Lehman was one of the first amputees to use groundbreaking pattern recognition technology to control his prosthetic arm. It works like speech recognition, according to its creator, neural engineer Levi Hargrove, and relies on a tiny computer the size of a quarter in the bionic arm.
"When we first worked with Glen, we taught him that he needs to think of making repeatable patterns," said Hargrove, director of the Neural Engineering for Prosthetics and Orthotics Laboratory at the Rehabilitation Institute of Chicago. "Next, we taught the computer what those patterns look like."
Over time, the computer learned to translate Lehman's thoughts into coordinated movements at multiple joints.
"I just think of moving my phantom limb, and my prosthesis moves instead," he said. "I would say it's at least 75 percent better and more intuitive."
And how's that peanut-butter-and-jelly sandwich coming along?
"I'm not sure how I'd compare to someone with two working arms -- but I'd be willing to race," he said.
As Lehman improved the control of his prosthetic, he noticed his phantom pain started to wane – a finding his doctors plan to explore as a cure for the debilitating syndrome.
"It was unexpected but a happy accident," Lehman said.
But people shouldn't expect miracles right away, cautions Kuiken.
"Patients need to know it takes about six months for the nerves to grow in," he said. "It's OK to wear a regular prosthesis in the meantime, so they're not left frustrated feeling like they're chasing their tail."
Since his surgery in August 2009, Lehman said he'd seen big improvements.
"It's like the difference between driving a 1970s Yugo versus a new Ford Mustang," he said. "Performance-wise, they are in two completely different categories."
"Everything just feels more natural," he added. "Imagine you're playing a crane game and trying to grab a stuffed bear with a claw, then instead imagine just reaching in and grabbing what you want with your arm – it's incredibly different."

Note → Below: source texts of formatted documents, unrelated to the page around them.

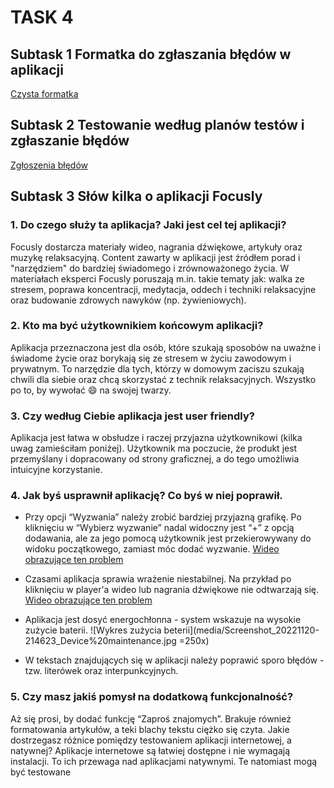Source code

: # TASK 4
## Subtask 1 Formatka do zgłaszania błędów w aplikacji
[Czysta formatka](https://docs.google.com/spreadsheets/d/1jvoC6por7J12h-SFJuyocomT2PrP_gLbmMBKyI_mQcc/edit?usp=sharing)

## Subtask 2 Testowanie według planów testów i zgłaszanie błędów
[Zgłoszenia błędów](https://docs.google.com/spreadsheets/d/1QYzD_18NCz2g3od2GA24ikt6NDfJbTD_b6DICpIaE0o/edit?usp=sharing)

## Subtask 3 Słów kilka o aplikacji Focusly

### 1. Do czego służy ta aplikacja? Jaki jest cel tej aplikacji?

Focusly dostarcza materiały wideo, nagrania dźwiękowe, artykuły oraz muzykę relaksacyjną. Content zawarty w aplikacji jest źródłem porad i "narzędziem" do bardziej świadomego i zrównoważonego życia. W materiałach eksperci Focusly poruszają m.in. takie tematy jak: walka ze stresem, poprawa koncentracji, medytacja, oddech i techniki relaksacyjne oraz budowanie zdrowych nawyków (np. żywieniowych).

### 2. Kto ma być użytkownikiem końcowym aplikacji?
Aplikacja przeznaczona jest dla osób, które szukają sposobów na uważne i świadome życie oraz borykają się ze stresem w życiu zawodowym i prywatnym.
To narzędzie dla tych, którzy w domowym zaciszu szukają chwili dla siebie oraz chcą skorzystać z technik relaksacyjnych. Wszystko po to, by wywołać :smile: na swojej twarzy.

### 3. Czy według Ciebie aplikacja jest user friendly? 
Aplikacja jest łatwa w obsłudze i raczej przyjazna użytkownikowi (kilka uwag zamieściłam poniżej). Użytkownik ma poczucie, że produkt jest przemyślany i dopracowany od strony graficznej, a do tego umożliwia intuicyjne korzystanie.

### 4. Jak byś usprawnił aplikację? Co byś w niej poprawił. 

- Przy opcji “Wyzwania” należy zrobić bardziej przyjazną grafikę. Po kliknięciu w “Wybierz wyzwanie” nadal widoczny jest “+” z opcją dodawania, ale za jego pomocą użytkownik jest przekierowywany do widoku początkowego, zamiast móc dodać wyzwanie. [Wideo obrazujące ten problem](https://drive.google.com/file/d/17RjYmmfZpj7OvR97c5TUDXvZUHJRqABT/view?usp=share_link)

- Czasami aplikacja sprawia wrażenie niestabilnej. Na przykład po kliknięciu w player'a wideo lub nagrania dźwiękowe nie odtwarzają się. [Wideo obrazujące ten problem](https://drive.google.com/file/d/17VxPwekukks88iEFYNh_i1YniRojpVj-/view?usp=sharing)

- Aplikacja jest dosyć energochłonna - system wskazuje na wysokie zużycie baterii.
![Wykres zużycia beterii](media/Screenshot_20221120-214623_Device%20maintenance.jpg =250x)

- W tekstach znajdujących się w aplikacji należy poprawić sporo błędów - tzw. literówek oraz interpunkcyjnych.

### 5. Czy masz jakiś pomysł na dodatkową funkcjonalność?
Aż się prosi, by dodać funkcję “Zaproś znajomych”.
Brakuje również formatowania artykułów, a teki blachy tekstu ciężko się czyta.
Jakie dostrzegasz różnice pomiędzy testowaniem aplikacji internetowej, a natywnej?
Aplikacje internetowe są łatwiej dostępne i nie wymagają instalacji. To ich przewaga nad aplikacjami natywnymi. Te natomiast mogą być testowane
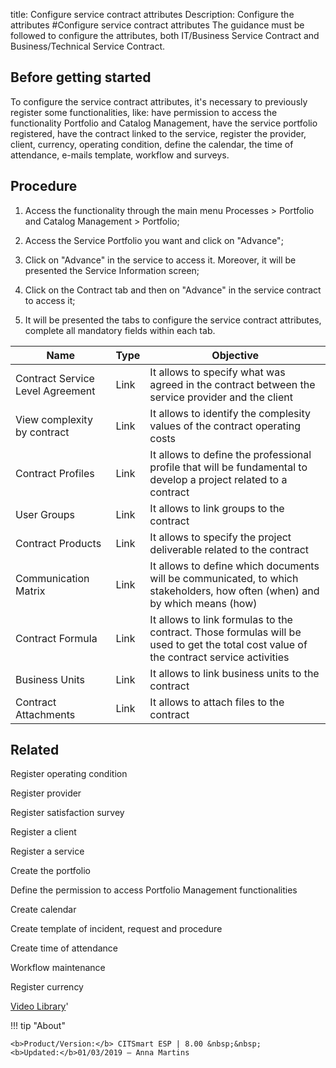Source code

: title: Configure service contract attributes
Description: Configure the attributes
#Configure service contract attributes
The guidance must be followed to configure the attributes, both IT/Business Service Contract and Business/Technical Service Contract.

Before getting started
--------------------------

To configure the service contract attributes, it's necessary to previously
register some functionalities, like: have permission to access the functionality
Portfolio and Catalog Management, have the service portfolio registered, have
the contract linked to the service, register the provider, client, currency,
operating condition, define the calendar, the time of attendance, e-mails
template, workflow and surveys.

Procedure
-------------

1.  Access the functionality through the main menu Processes \> Portfolio and
    Catalog Management \> Portfolio;

2.  Access the Service Portfolio you want and click on "Advance";

3.  Click on "Advance" in the service to access it. Moreover, it will be
    presented the Service Information screen;

4.  Click on the Contract tab and then on "Advance" in the service contract to
    access it;

5.  It will be presented the tabs to configure the service contract attributes,
    complete all mandatory fields within each tab.

| Name                             | Type | Objective                                                                                                                              |
|----------------------------------|------|----------------------------------------------------------------------------------------------------------------------------------------|
| Contract Service Level Agreement | Link | It allows to specify what was agreed in the contract between the service provider and the client                                       |
| View complexity by contract      | Link | It allows to identify the complesity values of the contract operating costs                                                            |
| Contract Profiles                | Link | It allows to define the professional profile that will be fundamental to develop a project related to a contract                       |
| User Groups                      | Link | It allows to link groups to the contract                                                                                               |
| Contract Products                | Link | It allows to specify the project deliverable related to the contract                                                                   |
| Communication Matrix             | Link | It allows to define which documents will be communicated, to which stakeholders, how often (when) and by which means (how)             |
| Contract Formula                 | Link | It allows to link formulas to the contract. Those formulas will be used to get the total cost value of the contract service activities |
| Business Units                   | Link | It allows to link business units to the contract                                                                                       |
| Contract Attachments             | Link | It allows to attach files to the contract                                                                                              |


## Related

Register operating condition

Register provider

Register satisfaction survey

Register a client

Register a service

Create the portfolio

Define the permission to access Portfolio Management functionalities

Create calendar

Create template of incident, request and procedure

Create time of attendance

Workflow maintenance

Register currency


<i class='fa fa-youtube-play  fa-2x' style='color:#97ce17;vertical-align: middle;'> </i> [Video Library](https://www.youtube.com/playlist?list=PLB5qK2uzf2RPsG8HdkE7qEHB39yEI_T8y)'

!!! tip "About"

    <b>Product/Version:</b> CITSmart ESP | 8.00 &nbsp;&nbsp;
    <b>Updated:</b>01/03/2019 – Anna Martins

Scientists are trying to learn just how much better this new technology really might be. At last week's meeting of the American Association for the Advancement of Sciences, Hargrove and Kuiken reported results of a new study that patients using pattern recognition to control their bionic arms consistently performed better and faster at common tasks -- such as stacking blocks and manipulating clothespins -- than those using conventional controls. The researchers plan to build on this small study with a larger clinical trial.
"That's when it gets really exciting," said Kuiken of the possibility of improving the standard of care for people with prosthetic limbs. "Until it reaches commercial market it's just academic. I'd expect private companies to get this kind of thing on the market within a year."
The cost of surgery and a standard prosthetic run upwards of $150,000 including rehabilitation, according to Dumanian. The bionic arm and pattern recognition technology would increase the cost, Dumanian said, but it might be more cost effective than hand transplantation.
In the meantime, Lehman continues to work with scientists to help them improve the technology for wounded warriors coming home.
"Not everyone is willing to accept going through an additional elective surgery," he said, adding that soldiers should speak to a specialist who can help them understand their options. "It's the next step to getting your arm back."